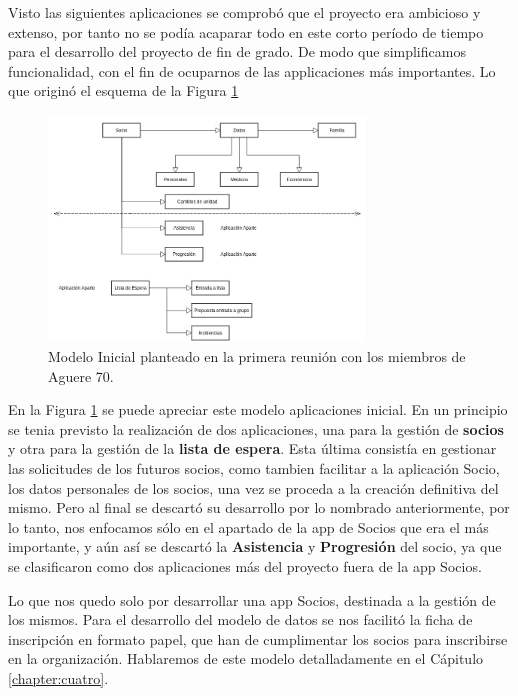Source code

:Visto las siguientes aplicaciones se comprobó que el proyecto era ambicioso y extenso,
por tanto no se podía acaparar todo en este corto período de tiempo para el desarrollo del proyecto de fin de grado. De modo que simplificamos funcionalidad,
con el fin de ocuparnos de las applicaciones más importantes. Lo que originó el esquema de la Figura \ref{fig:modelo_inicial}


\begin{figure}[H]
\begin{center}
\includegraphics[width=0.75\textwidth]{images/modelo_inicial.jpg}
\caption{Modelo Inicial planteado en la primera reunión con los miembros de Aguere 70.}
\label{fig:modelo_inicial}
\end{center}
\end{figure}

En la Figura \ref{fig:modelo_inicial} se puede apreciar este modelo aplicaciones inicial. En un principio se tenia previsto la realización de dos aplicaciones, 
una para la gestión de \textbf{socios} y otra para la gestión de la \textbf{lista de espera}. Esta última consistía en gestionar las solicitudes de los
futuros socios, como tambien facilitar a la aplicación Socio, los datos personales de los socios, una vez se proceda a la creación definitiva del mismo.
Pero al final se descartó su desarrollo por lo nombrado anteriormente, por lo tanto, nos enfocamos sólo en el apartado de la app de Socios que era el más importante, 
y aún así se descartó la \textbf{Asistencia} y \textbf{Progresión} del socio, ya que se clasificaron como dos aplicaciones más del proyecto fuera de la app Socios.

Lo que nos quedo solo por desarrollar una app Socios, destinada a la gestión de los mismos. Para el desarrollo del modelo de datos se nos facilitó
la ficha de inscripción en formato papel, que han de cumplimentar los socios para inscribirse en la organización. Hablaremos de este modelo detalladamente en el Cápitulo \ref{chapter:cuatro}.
○ ○ ○
* TASK TO COMPLETE: Give the records back exactly, with no pictures.

* RESULT OF THIS EXERCISE:
Source code

:Visto las siguientes aplicaciones se comprobó que el proyecto era ambicioso y extenso,
por tanto no se podía acaparar todo en este corto período de tiempo para el desarrollo del proyecto de fin de grado. De modo que simplificamos funcionalidad,
con el fin de ocuparnos de las applicaciones más importantes. Lo que originó el esquema de la Figura \ref{fig:modelo_inicial}


\begin{figure}[H]
\begin{center}
\includegraphics[width=0.75\textwidth]{images/modelo_inicial.jpg}
\caption{Modelo Inicial planteado en la primera reunión con los miembros de Aguere 70.}
\label{fig:modelo_inicial}
\end{center}
\end{figure}

En la Figura \ref{fig:modelo_inicial} se puede apreciar este modelo aplicaciones inicial. En un principio se tenia previsto la realización de dos aplicaciones, 
una para la gestión de \textbf{socios} y otra para la gestión de la \textbf{lista de espera}. Esta última consistía en gestionar las solicitudes de los
futuros socios, como tambien facilitar a la aplicación Socio, los datos personales de los socios, una vez se proceda a la creación definitiva del mismo.
Pero al final se descartó su desarrollo por lo nombrado anteriormente, por lo tanto, nos enfocamos sólo en el apartado de la app de Socios que era el más importante, 
y aún así se descartó la \textbf{Asistencia} y \textbf{Progresión} del socio, ya que se clasificaron como dos aplicaciones más del proyecto fuera de la app Socios.

Lo que nos quedo solo por desarrollar una app Socios, destinada a la gestión de los mismos. Para el desarrollo del modelo de datos se nos facilitó
la ficha de inscripción en formato papel, que han de cumplimentar los socios para inscribirse en la organización. Hablaremos de este modelo detalladamente en el Cápitulo \ref{chapter:cuatro}.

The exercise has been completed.